• PROBLEM TO WORK ON
Which lines in the listing below contain the word "linewidth"? Copy each one.
────────────────
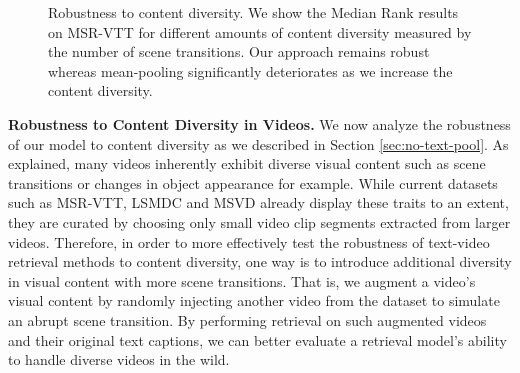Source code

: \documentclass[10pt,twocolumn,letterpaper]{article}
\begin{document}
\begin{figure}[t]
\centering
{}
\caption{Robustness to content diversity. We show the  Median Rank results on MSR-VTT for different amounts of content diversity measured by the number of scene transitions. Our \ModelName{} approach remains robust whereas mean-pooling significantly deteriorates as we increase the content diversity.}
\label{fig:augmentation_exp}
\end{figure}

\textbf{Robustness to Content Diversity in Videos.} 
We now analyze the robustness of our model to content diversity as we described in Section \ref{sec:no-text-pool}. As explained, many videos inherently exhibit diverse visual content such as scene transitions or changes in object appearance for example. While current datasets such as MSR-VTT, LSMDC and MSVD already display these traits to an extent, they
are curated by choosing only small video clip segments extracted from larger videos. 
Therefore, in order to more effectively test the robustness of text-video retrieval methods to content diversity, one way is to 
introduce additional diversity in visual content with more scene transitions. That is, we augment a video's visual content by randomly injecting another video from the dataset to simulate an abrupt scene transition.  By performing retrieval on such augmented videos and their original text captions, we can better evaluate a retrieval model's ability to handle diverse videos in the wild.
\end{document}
────────────────
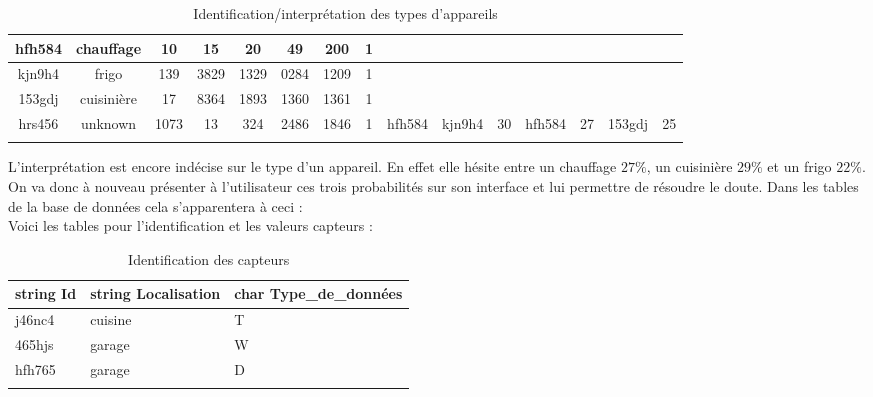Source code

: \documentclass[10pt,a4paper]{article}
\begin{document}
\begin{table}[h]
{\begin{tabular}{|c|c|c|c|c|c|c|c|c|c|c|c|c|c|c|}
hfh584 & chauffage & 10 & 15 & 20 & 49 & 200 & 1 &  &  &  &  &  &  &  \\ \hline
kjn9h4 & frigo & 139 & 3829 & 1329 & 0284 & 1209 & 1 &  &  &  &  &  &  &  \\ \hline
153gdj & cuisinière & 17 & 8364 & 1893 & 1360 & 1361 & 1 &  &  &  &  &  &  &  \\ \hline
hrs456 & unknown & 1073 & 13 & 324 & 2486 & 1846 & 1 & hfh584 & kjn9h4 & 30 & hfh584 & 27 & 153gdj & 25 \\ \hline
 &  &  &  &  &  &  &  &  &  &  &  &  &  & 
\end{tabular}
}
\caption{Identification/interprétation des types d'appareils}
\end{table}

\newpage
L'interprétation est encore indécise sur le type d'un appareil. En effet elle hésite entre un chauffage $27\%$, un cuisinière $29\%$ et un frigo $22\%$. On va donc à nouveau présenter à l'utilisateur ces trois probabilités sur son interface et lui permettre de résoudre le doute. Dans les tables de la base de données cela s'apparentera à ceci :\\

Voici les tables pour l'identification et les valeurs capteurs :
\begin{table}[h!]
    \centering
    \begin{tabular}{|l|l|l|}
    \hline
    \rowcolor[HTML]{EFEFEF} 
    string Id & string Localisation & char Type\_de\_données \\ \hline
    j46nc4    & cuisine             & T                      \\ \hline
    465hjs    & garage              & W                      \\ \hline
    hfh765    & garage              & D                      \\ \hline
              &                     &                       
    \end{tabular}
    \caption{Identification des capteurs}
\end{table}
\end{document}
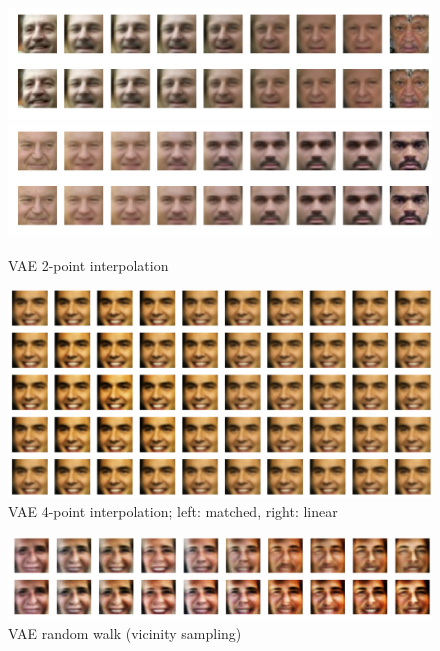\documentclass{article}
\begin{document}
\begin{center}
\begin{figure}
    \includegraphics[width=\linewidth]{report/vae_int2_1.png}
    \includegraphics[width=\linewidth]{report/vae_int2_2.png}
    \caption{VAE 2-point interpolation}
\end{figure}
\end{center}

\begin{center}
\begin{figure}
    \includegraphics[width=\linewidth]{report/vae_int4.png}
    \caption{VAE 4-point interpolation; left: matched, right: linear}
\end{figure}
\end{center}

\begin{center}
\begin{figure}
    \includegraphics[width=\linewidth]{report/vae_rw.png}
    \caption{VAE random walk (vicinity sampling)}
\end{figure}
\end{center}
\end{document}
────────────────
• RESPONSE BELOW
    \includegraphics[width=\linewidth]{report/vae_int2_1.png}
    \includegraphics[width=\linewidth]{report/vae_int2_2.png}
    \includegraphics[width=\linewidth]{report/vae_int4.png}
    \includegraphics[width=\linewidth]{report/vae_rw.png}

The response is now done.